There is much to like about Interior’s policy. It gives wilderness a rightful place as an equal among the range of other resources BLM must manage and protect, and it’s a critical first step towards ensuring the permanent protection of the last remaining wild lands in the West.
But of course, the path to real wilderness protection is never that simple. The new policy also has an escape hatch that allows the BLM to decide not to protect deserving lands if it decides that development is “appropriate.” That’s a loophole big enough to drive a drilling rig through, and the BLM will have to close that gap if this policy is to fix the wilderness mess that the BLM’s historically unbalanced policies have left us. And the BLM would not designate new “wilderness study areas” under the policy – another shortcoming.
There are other questions: the new policy will be applied in future land use planning and in project-level decision making, but how will wilderness character lands that were ignored in the BLM’s 2008 land use plans be protected? That includes over 2 million acres of spectacular land in the heart of the red rock.
The "No More Wilderness" debacle of 2003 was born in Utah, and leadership at Interior and the BLM must ensure that the injustices done here are remedied. The new policy has the potential to do that, but the Utah BLM is famous for digging up reasons not to protect wilderness.
There’s more work to be done. Please thank Secretary Salazar for the new policy, but let him know that the BLM must live up to the policy’s full potential to protect the last remaining wild country in Utah.
Heidi McIntosh
Associate Director
Southern Utah Wilderness Alliance
P.S. If lands that the BLM itself identified as eligible for wilderness protection in the 2008 land use plans were protected, 86% of the proposed oil and gas wells could still be drilled.

More dirty underhanded and non-transparent politics . . . as usual for this Obama administration. There is already a legal and well-documented method for creation of wilderness areas. But when that proved difficult and unpopular, then we created roadless areas, to be de-facto wilderness, without going through the legal proceedure. And when that proved difficult and unpopular, now wild lands are being created, to once again create de-facto wilderness areas, and once again do so without going through the legal process. When will this administration stop trying to kill our economy, and return to the rule of actual laws, rather than the changing and controversial whims of Obama appointees.
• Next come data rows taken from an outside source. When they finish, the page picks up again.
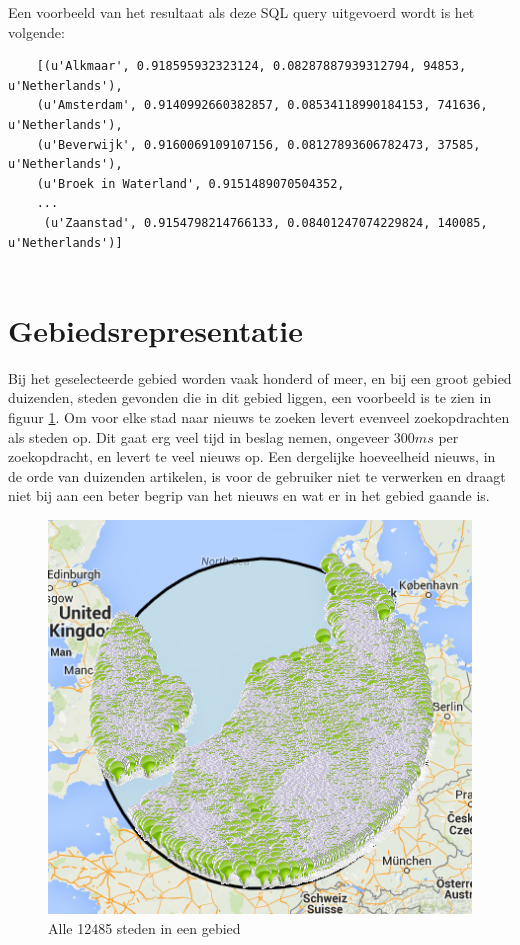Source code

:\documentclass[twoside,openright]{uva-bachelor-thesis}
\begin{document}
	Een voorbeeld van het resultaat als deze SQL query uitgevoerd wordt is het volgende:
	\begin{verbatim}
	[(u'Alkmaar', 0.918595932323124, 0.08287887939312794, 94853, u'Netherlands'), 
	(u'Amsterdam', 0.9140992660382857, 0.08534118990184153, 741636, u'Netherlands'), 
	(u'Beverwijk', 0.9160069109107156, 0.08127893606782473, 37585, u'Netherlands'), 
	(u'Broek in Waterland', 0.9151489070504352,
	...
	 (u'Zaanstad', 0.9154798214766133, 0.08401247074229824, 140085, u'Netherlands')]
	
	\end{verbatim}
	\section{Gebiedsrepresentatie}
		\label{sec:rep}
		Bij het geselecteerde gebied worden vaak honderd of meer, en bij een groot gebied duizenden, steden gevonden die in dit gebied liggen, een voorbeeld is te zien in figuur \ref{fig:without}. Om voor elke stad naar nieuws te zoeken levert evenveel zoekopdrachten als steden op. Dit gaat erg veel tijd in beslag nemen, ongeveer $300ms$ per zoekopdracht, en levert te veel nieuws op. Een dergelijke hoeveelheid nieuws, in de orde van duizenden artikelen, is voor de gebruiker niet te verwerken en draagt niet bij aan een beter begrip van het nieuws en wat er in het gebied gaande is.
		\begin{figure}[!htb]
			\centering
			\includegraphics[scale=1.0]{./img/area_wo_algo.png}
			\caption{Alle 12485 steden in een gebied}
			\label{fig:without}
		\end{figure}
\end{document}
Posted by: David H | 01/03/2011 at 06:22 PM
I'm sorry, but this seems like the pot calling the kettle black to me. The deal that resulted in the no more wilderness policy was exactly what you accuse the Obama administration of doing; it was a 'dirty underhanded and non-transparent' back-room deal between Gale Norton and Mike Leavitt. Designating and protecting wilderness-quality lands is part of the BLM's responsibility. That responsibility was super-ceded by the Leavitt-Norton deal which, to my knowledge, did not follow 'the rule of actual laws', but used a repealed House resolution as it's basis. It also did not follow any normal legislative path that I am aware of.
I am consistently amazed that those who argue for the energy companies, something that would produce only short-term income, conveniently ignore the fact that the wild places of Utah bring in billions of dollars each year in tourist money. That is a renewable resource that is not likely to go away any time soon, unless we ruin those lands and wild places so that no one wants to come here anymore. Besides, shouldn't the oil and gas companies use the leases they already have that are sitting idle before we give them more?
I am also not surprised that many of the people who support the unchecked exploitation of our resources have never taken the time to experience the wild lands they seek to exploit. I have spent a lot of time in many of these places and they are irreplaceable treasures that I am certain future generations with curse us for destroying should that happen. That's my opinion, anyway.